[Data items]
▬▬▬

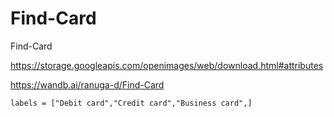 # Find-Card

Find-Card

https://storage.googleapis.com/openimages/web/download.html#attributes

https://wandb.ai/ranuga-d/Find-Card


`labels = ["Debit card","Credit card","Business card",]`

▬▬▬

__What the task requires__.
Set down each record above exactly as it stands and leave out all pictures.

__Response area__.
 # Find-Card

Find-Card

https://storage.googleapis.com/openimages/web/download.html#attributes

https://wandb.ai/ranuga-d/Find-Card


`labels = ["Debit card","Credit card","Business card",]`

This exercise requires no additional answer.